That leave be granted to introduce a Bill entitled an Act to establish a Latent Defects Redress Board, the functions of which shall be, inter alia, to provide resolution to ordinary owners who purchased homes in good faith, in order that such owners have an opportunity to seek mediation or adjudication in relation to non-compliance with building regulations.
As Deputies are aware, thousands of homeowners and hundreds of social housing tenants across the State live in properties with Celtic tiger-era latent defects. These defects often include, for example, a lack of fire-stopping between apartments, inadequate provision of fire doors and significant levels of water ingress, where water is progressively damaging the structural integrity of the buildings. This not only places enormous cost of anything from €10,000 to €60,000 on those homeowners, it also causes significant stress. In cases where groups of apartment owners are unable to provide funding for remediation works quickly enough, they may, for example, lose insurance provision on the properties, as well as other difficulties.

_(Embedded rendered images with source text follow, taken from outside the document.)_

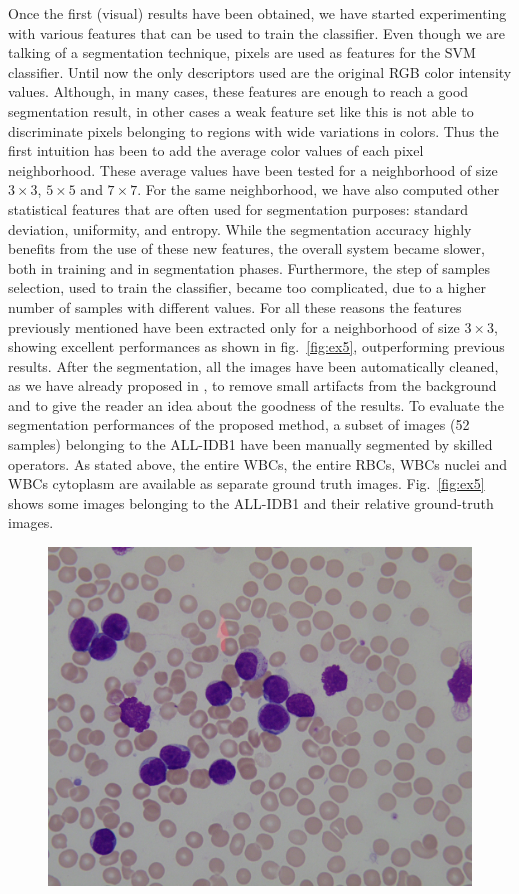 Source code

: {	%
	Once the first (visual) results have been obtained, we have started experimenting with various features that can be used to train the classifier.
	Even though we are talking of a segmentation technique, pixels are used as features for the SVM classifier. Until now the only descriptors used are the original RGB color intensity values. Although, in many cases, these features are enough to reach a good segmentation result, in other cases a weak feature set like this is not able to discriminate pixels belonging to regions with wide variations in colors. Thus the first intuition has been to add the average color values of each pixel neighborhood. These average values have been tested for a neighborhood of size $3 \times 3$, $5 \times 5$ and $7 \times 7$. For the same neighborhood, we have also computed other statistical features that are often used for segmentation purposes: standard deviation, uniformity, and entropy. While the segmentation accuracy highly benefits from the use of these new features, the overall system became slower, both in training and in segmentation phases.
	Furthermore, the step of samples selection, used to train the classifier, became too complicated, due to a higher number of samples with different values. For all these reasons the features previously mentioned have been extracted only for a neighborhood of size $3 \times 3$, showing excellent performances as shown in fig.~\ref{fig:ex5}, outperforming previous results. After the segmentation, all the images have been automatically cleaned, as we have already proposed in \cite{Put13c}, to remove small artifacts from the background and to give the reader an idea about the goodness of the results.
	To evaluate the segmentation performances of the proposed method, a subset of images (52 samples) belonging to the ALL-IDB1 have been manually segmented by skilled operators. As stated above, the entire WBCs, the entire RBCs, WBCs nuclei and WBCs cytoplasm are available as separate ground truth images. Fig.~\ref{fig:ex5} shows some images belonging to the ALL-IDB1 and their relative ground-truth images.
	\begin{figure}[!b]
		\centering
		\includegraphics[height=0.18\textwidth]{images/2015_1_caip/Im003_1}

\end{figure}}
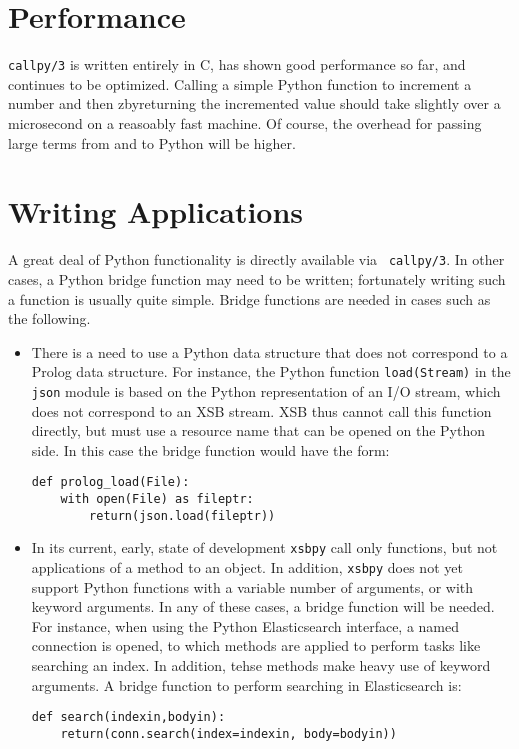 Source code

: \section{Performance}

{\tt callpy/3} is written entirely in C, has shown good performance so
far, and continues to be optimized.  Calling a simple Python function
to increment a number and then zbyreturning the incremented value should
take slightly over a microsecond on a reasoably fast machine.  Of
course, the overhead for passing large terms from and to Python will
be higher.

\section{Writing Applications}

A great deal of Python functionality is directly available via {\tt
  callpy/3}.  In other cases, a Python bridge function may need to be
written; fortunately writing such a function is usually quite
simple.  Bridge functions are needed in cases such as the following.

\begin{itemize}
  \item There is a need to use a Python data structure that does not
    correspond to a Prolog data structure.  For instance, the Python
    function {\tt load(Stream)} in the {\tt json} module is based on
    the Python representation of an I/O stream, which does not
    correspond to an XSB stream.  XSB thus cannot call this function
    directly, but must use a resource name that can be opened on the
    Python side.  In this case the bridge function would have the
    form:

\begin{verbatim}   
def prolog_load(File):
    with open(File) as fileptr:
        return(json.load(fileptr))
\end{verbatim}

\item In its current, early, state of development {\tt xsbpy} call
  only functions, but not applications of a method to an object.  In
  addition, {\tt xsbpy} does not yet support Python functions with a
  variable number of arguments, or with keyword arguments.  In any of
  these cases, a bridge function will be needed.  For instance, when
  using the Python Elasticsearch interface, a named connection is
  opened, to which methods are applied to perform tasks like searching
  an index.  In addition, tehse methods make heavy use of keyword
  arguments.  A bridge function to perform searching in Elasticsearch
  is:

\begin{verbatim}
def search(indexin,bodyin):
    return(conn.search(index=indexin, body=bodyin))
\end{verbatim}
\end{itemize}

The question one must ask is why this is the case. The first part of the answer is that it results from very bad building practices by far too many developers and builders during the Celtic tiger years. However, this is not just a private matter between builders and home purchasers. Builders were only able to get away with shoddy building practices because the regulatory regime in place at the time was far too weak. In fact, in the late 1980s and early 1990s when the Dáil debated the legal underpinning of that legislative regime, a small number of Deputies warned that light touch self-regulation would result in homeowners spending large sums of money on defective properties without adequate consumer protection. Unfortunately, those Deputies were correct. In December 2017, the Joint Oireachtas Committee on Housing, Planning and Local Government published a report that I authored, entitled Safe as Houses. It made a series of recommendations to the Government, including to introduce a latent defects redress scheme to provide non-judicial mechanisms for resolution of these issues and funding for effective householders. Unfortunately, the previous Government was absolutely deaf to the calls from these families for support. Time and again, the then Minister for Housing, Planning and Local Government, Deputy Eoghan Murphy, and the then Taoiseach, Deputy Varadkar, repeated the mantra that it was a private matter between purchasers and sellers.
I acknowledge the enormous work of the Construction Defects Alliance, a campaign group set up by the families affected. I welcome the commitment in the programme for Government to examine this issue based on the recommendations of the Safe as Houses report. It is a very welcome step that the Minister for Housing, Planning and Local Government, Deputy Darragh O'Brien, has met the Construction Defects Alliance and is putting in place a working group to see what redress can be put in place for these homeowners.
That said, I have several concerns. Like me, the Minister, Deputy O'Brien, has direct experience of meeting families in our constituencies who are affected by this issue. I do not doubt his sincerity in wishing to resolve the matter. However, I am concerned that the programme for Government only refers to loans, rather than direct grant support. I am also concerned that the working group that has been set up will not report until summer next year and that no provision was included in budget 2021 to, at least, kick-start a latent defects redress scheme next year, a measure Sinn Féin provided for in our alternative budget.
The Bill gives the Minister power by way of regulations to put in place a latent defects redress board and a latent defects redress scheme with adequate funding. That would provide a one-stop shop for people affected by latent defects to get information and advice. It would provide for a non-judicial mediation and resolution service to get the defects resolved and for a fund part-funded by industry and part-funded by the Exchequer to cover the cost in circumstances where the developer is no longer trading and is unable to foot the bill for the defects that it caused in the first instance.
Obviously, I will engage constructively with the Minister's working group, but we now have an opportunity to do right by people who, through no fault of their own, are living in unsafe and defective buildings. Let us not wait until 2022 to support these families. Let us put in place a robust defects scheme for all those affected by latent defects early in 2021, get the funding provided, start to provide the remediation and then take it from there. That is what the Bill tries to do.